_TASK PROMPT_
Write out every entry exactly; the pictures do not belong in the copy.

_RECORDED INFORMATION_
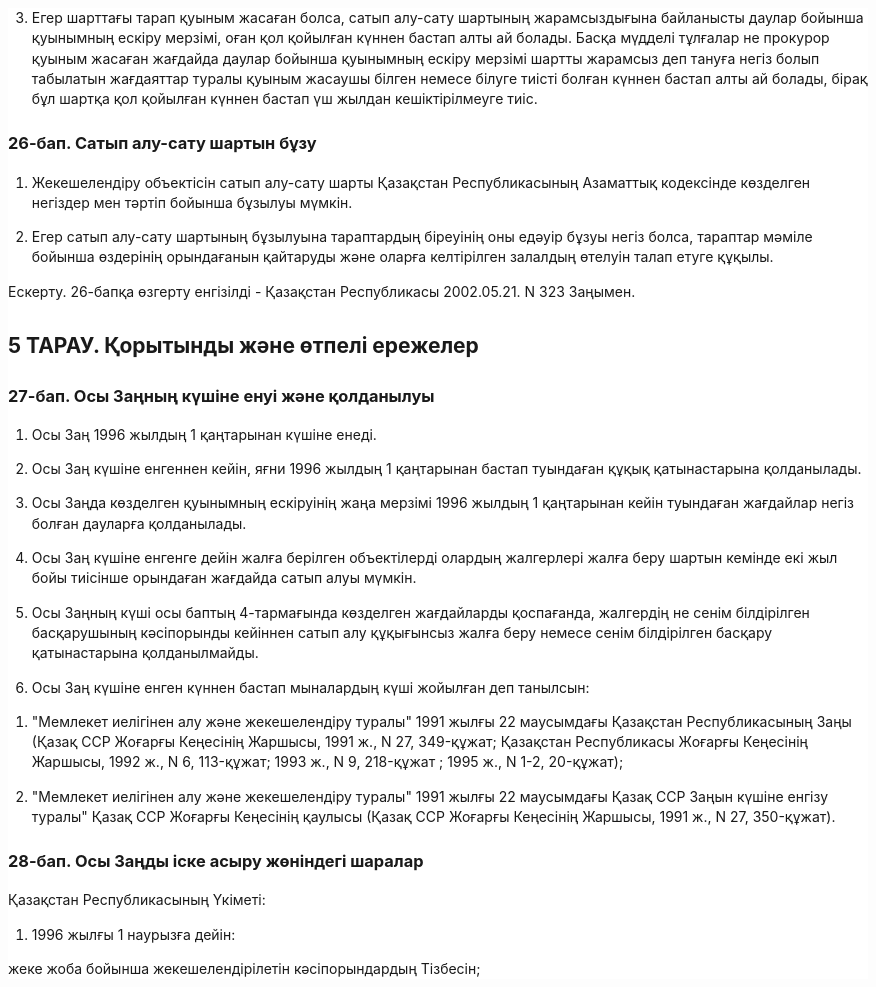 3. Егер шарттағы тарап қуыным жасаған болса, сатып алу-сату шартының жарамсыздығына байланысты даулар бойынша қуынымның ескiру мерзiмi, оған қол қойылған күннен бастап алты ай болады. Басқа мүдделi тұлғалар не прокурор қуыным жасаған жағдайда даулар бойынша қуынымның ескiру мерзiмi шартты жарамсыз деп тануға негiз болып табылатын жағдаяттар туралы қуыным жасаушы бiлген немесе бiлуге тиiстi болған күннен бастап алты ай болады, бiрақ бұл шартқа қол қойылған күннен бастап үш жылдан кешiктiрiлмеуге тиiс.

### 26-бап. Сатып алу-сату шартын бұзу

1. Жекешелендiру объектiсiн сатып алу-сату шарты Қазақстан Республикасының Азаматтық кодексiнде көзделген негiздер мен тәртiп бойынша бұзылуы мүмкiн.

2. Егер сатып алу-сату шартының бұзылуына тараптардың біреуінің оны едәуір бұзуы негіз болса, тараптар мәміле бойынша өздерінің орындағанын қайтаруды және оларға келтірілген залалдың өтелуін талап етуге құқылы.

Ескерту. 26-бапқа өзгерту енгізілді - Қазақстан Республикасы 2002.05.21. N 323 Заңымен.

## 5 ТАРАУ. Қорытынды және өтпелi ережелер

### 27-бап. Осы Заңның күшiне енуi және қолданылуы

1. Осы Заң 1996 жылдың 1 қаңтарынан күшiне енедi.

2. Осы Заң күшiне енгеннен кейiн, яғни 1996 жылдың 1 қаңтарынан бастап туындаған құқық қатынастарына қолданылады.

3. Осы Заңда көзделген қуынымның ескiруiнiң жаңа мерзiмi 1996 жылдың 1 қаңтарынан кейiн туындаған жағдайлар негiз болған дауларға қолданылады.

4. Осы Заң күшiне енгенге дейiн жалға берiлген объектiлердi олардың жалгерлерi жалға беру шартын кемiнде екi жыл бойы тиiсiнше орындаған жағдайда сатып алуы мүмкiн.

5. Осы Заңның күшi осы баптың 4-тармағында көзделген жағдайларды қоспағанда, жалгердiң не сенiм бiлдiрiлген басқарушының кәсiпорынды кейiннен сатып алу құқығынсыз жалға беру немесе сенiм бiлдiрiлген басқару қатынастарына қолданылмайды.

6. Осы Заң күшiне енген күннен бастап мыналардың күшi жойылған деп танылсын:

1) "Мемлекет иелiгiнен алу және жекешелендiру туралы" 1991 жылғы 22 маусымдағы Қазақстан Республикасының Заңы (Қазақ ССР Жоғарғы Кеңесiнiң Жаршысы, 1991 ж., N 27, 349-құжат; Қазақстан Республикасы Жоғарғы Кеңесiнiң Жаршысы, 1992 ж., N 6, 113-құжат; 1993 ж., N 9, 218-құжат ; 1995 ж., N 1-2, 20-құжат);

2) "Мемлекет иелiгiнен алу және жекешелендiру туралы" 1991 жылғы 22 маусымдағы Қазақ ССР Заңын күшiне енгiзу туралы" Қазақ ССР Жоғарғы Кеңесiнiң қаулысы (Қазақ ССР Жоғарғы Кеңесiнiң Жаршысы, 1991 ж., N 27, 350-құжат).

### 28-бап. Осы Заңды iске асыру жөнiндегi шаралар

Қазақстан Республикасының Үкiметi:

1. 1996 жылғы 1 наурызға дейiн:

жеке жоба бойынша жекешелендiрiлетiн кәсiпорындардың Тiзбесiн;
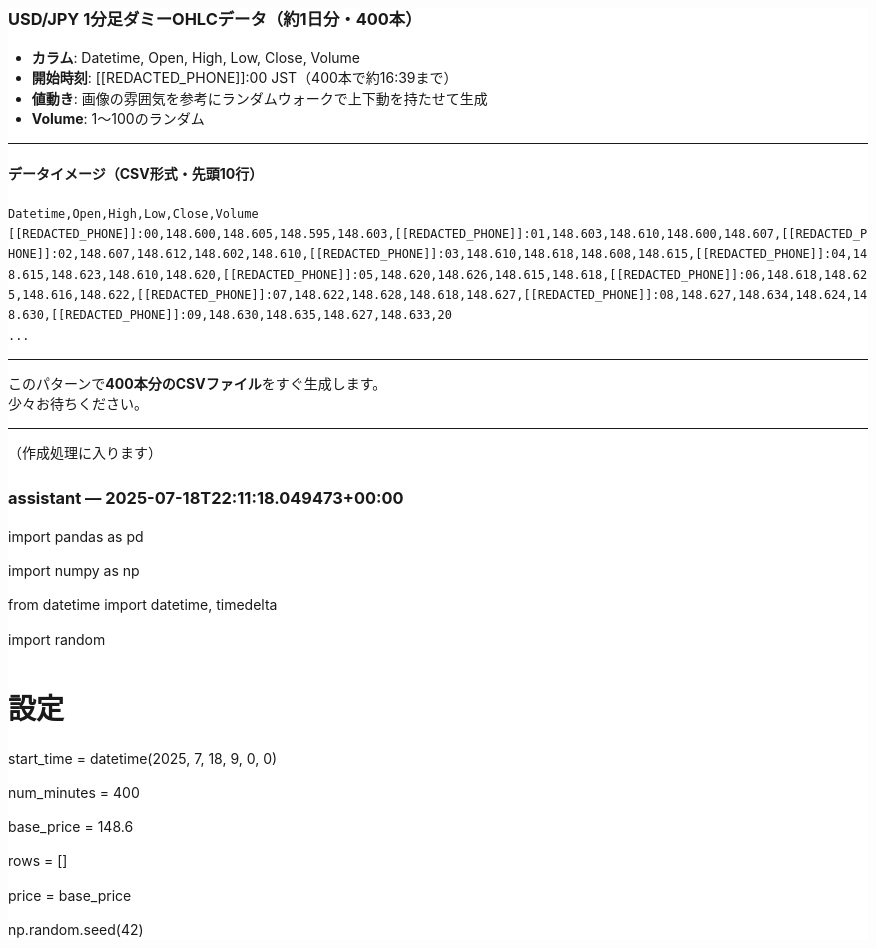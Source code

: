 ### USD/JPY 1分足ダミーOHLCデータ（約1日分・400本）

- **カラム**: Datetime, Open, High, Low, Close, Volume
- **開始時刻**: [[REDACTED_PHONE]]:00 JST（400本で約16:39まで）
- **値動き**: 画像の雰囲気を参考にランダムウォークで上下動を持たせて生成  
- **Volume**: 1〜100のランダム

---

#### データイメージ（CSV形式・先頭10行）

```csv
Datetime,Open,High,Low,Close,Volume
[[REDACTED_PHONE]]:00,148.600,148.605,148.595,148.603,[[REDACTED_PHONE]]:01,148.603,148.610,148.600,148.607,[[REDACTED_PHONE]]:02,148.607,148.612,148.602,148.610,[[REDACTED_PHONE]]:03,148.610,148.618,148.608,148.615,[[REDACTED_PHONE]]:04,148.615,148.623,148.610,148.620,[[REDACTED_PHONE]]:05,148.620,148.626,148.615,148.618,[[REDACTED_PHONE]]:06,148.618,148.625,148.616,148.622,[[REDACTED_PHONE]]:07,148.622,148.628,148.618,148.627,[[REDACTED_PHONE]]:08,148.627,148.634,148.624,148.630,[[REDACTED_PHONE]]:09,148.630,148.635,148.627,148.633,20
...
```

---

このパターンで**400本分のCSVファイル**をすぐ生成します。  
少々お待ちください。

---

（作成処理に入ります）

### assistant — 2025-07-18T22:11:18.049473+00:00

import pandas as pd

import numpy as np

from datetime import datetime, timedelta

import random



# 設定

start_time = datetime(2025, 7, 18, 9, 0, 0)

num_minutes = 400

base_price = 148.6



rows = []

price = base_price

np.random.seed(42)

_TASK RESULT_
 3. Егер шарттағы тарап қуыным жасаған болса, сатып алу-сату шартының жарамсыздығына байланысты даулар бойынша қуынымның ескiру мерзiмi, оған қол қойылған күннен бастап алты ай болады. Басқа мүдделi тұлғалар не прокурор қуыным жасаған жағдайда даулар бойынша қуынымның ескiру мерзiмi шартты жарамсыз деп тануға негiз болып табылатын жағдаяттар туралы қуыным жасаушы бiлген немесе бiлуге тиiстi болған күннен бастап алты ай болады, бiрақ бұл шартқа қол қойылған күннен бастап үш жылдан кешiктiрiлмеуге тиiс.

### 26-бап. Сатып алу-сату шартын бұзу

1. Жекешелендiру объектiсiн сатып алу-сату шарты Қазақстан Республикасының Азаматтық кодексiнде көзделген негiздер мен тәртiп бойынша бұзылуы мүмкiн.

2. Егер сатып алу-сату шартының бұзылуына тараптардың біреуінің оны едәуір бұзуы негіз болса, тараптар мәміле бойынша өздерінің орындағанын қайтаруды және оларға келтірілген залалдың өтелуін талап етуге құқылы.

Ескерту. 26-бапқа өзгерту енгізілді - Қазақстан Республикасы 2002.05.21. N 323 Заңымен.

## 5 ТАРАУ. Қорытынды және өтпелi ережелер

### 27-бап. Осы Заңның күшiне енуi және қолданылуы

1. Осы Заң 1996 жылдың 1 қаңтарынан күшiне енедi.

2. Осы Заң күшiне енгеннен кейiн, яғни 1996 жылдың 1 қаңтарынан бастап туындаған құқық қатынастарына қолданылады.

3. Осы Заңда көзделген қуынымның ескiруiнiң жаңа мерзiмi 1996 жылдың 1 қаңтарынан кейiн туындаған жағдайлар негiз болған дауларға қолданылады.

4. Осы Заң күшiне енгенге дейiн жалға берiлген объектiлердi олардың жалгерлерi жалға беру шартын кемiнде екi жыл бойы тиiсiнше орындаған жағдайда сатып алуы мүмкiн.

5. Осы Заңның күшi осы баптың 4-тармағында көзделген жағдайларды қоспағанда, жалгердiң не сенiм бiлдiрiлген басқарушының кәсiпорынды кейiннен сатып алу құқығынсыз жалға беру немесе сенiм бiлдiрiлген басқару қатынастарына қолданылмайды.

6. Осы Заң күшiне енген күннен бастап мыналардың күшi жойылған деп танылсын:

1) "Мемлекет иелiгiнен алу және жекешелендiру туралы" 1991 жылғы 22 маусымдағы Қазақстан Республикасының Заңы (Қазақ ССР Жоғарғы Кеңесiнiң Жаршысы, 1991 ж., N 27, 349-құжат; Қазақстан Республикасы Жоғарғы Кеңесiнiң Жаршысы, 1992 ж., N 6, 113-құжат; 1993 ж., N 9, 218-құжат ; 1995 ж., N 1-2, 20-құжат);

2) "Мемлекет иелiгiнен алу және жекешелендiру туралы" 1991 жылғы 22 маусымдағы Қазақ ССР Заңын күшiне енгiзу туралы" Қазақ ССР Жоғарғы Кеңесiнiң қаулысы (Қазақ ССР Жоғарғы Кеңесiнiң Жаршысы, 1991 ж., N 27, 350-құжат).

### 28-бап. Осы Заңды iске асыру жөнiндегi шаралар

Қазақстан Республикасының Үкiметi:

1. 1996 жылғы 1 наурызға дейiн:

жеке жоба бойынша жекешелендiрiлетiн кәсiпорындардың Тiзбесiн;
Source code

: ### USD/JPY 1分足ダミーOHLCデータ（約1日分・400本）

- **カラム**: Datetime, Open, High, Low, Close, Volume
- **開始時刻**: [[REDACTED_PHONE]]:00 JST（400本で約16:39まで）
- **値動き**: 画像の雰囲気を参考にランダムウォークで上下動を持たせて生成  
- **Volume**: 1〜100のランダム

---

#### データイメージ（CSV形式・先頭10行）

```csv
Datetime,Open,High,Low,Close,Volume
[[REDACTED_PHONE]]:00,148.600,148.605,148.595,148.603,[[REDACTED_PHONE]]:01,148.603,148.610,148.600,148.607,[[REDACTED_PHONE]]:02,148.607,148.612,148.602,148.610,[[REDACTED_PHONE]]:03,148.610,148.618,148.608,148.615,[[REDACTED_PHONE]]:04,148.615,148.623,148.610,148.620,[[REDACTED_PHONE]]:05,148.620,148.626,148.615,148.618,[[REDACTED_PHONE]]:06,148.618,148.625,148.616,148.622,[[REDACTED_PHONE]]:07,148.622,148.628,148.618,148.627,[[REDACTED_PHONE]]:08,148.627,148.634,148.624,148.630,[[REDACTED_PHONE]]:09,148.630,148.635,148.627,148.633,20
...
```

---

このパターンで**400本分のCSVファイル**をすぐ生成します。  
少々お待ちください。

---

（作成処理に入ります）

### assistant — 2025-07-18T22:11:18.049473+00:00

import pandas as pd

import numpy as np

from datetime import datetime, timedelta

import random



# 設定

start_time = datetime(2025, 7, 18, 9, 0, 0)

num_minutes = 400

base_price = 148.6



rows = []

price = base_price

np.random.seed(42)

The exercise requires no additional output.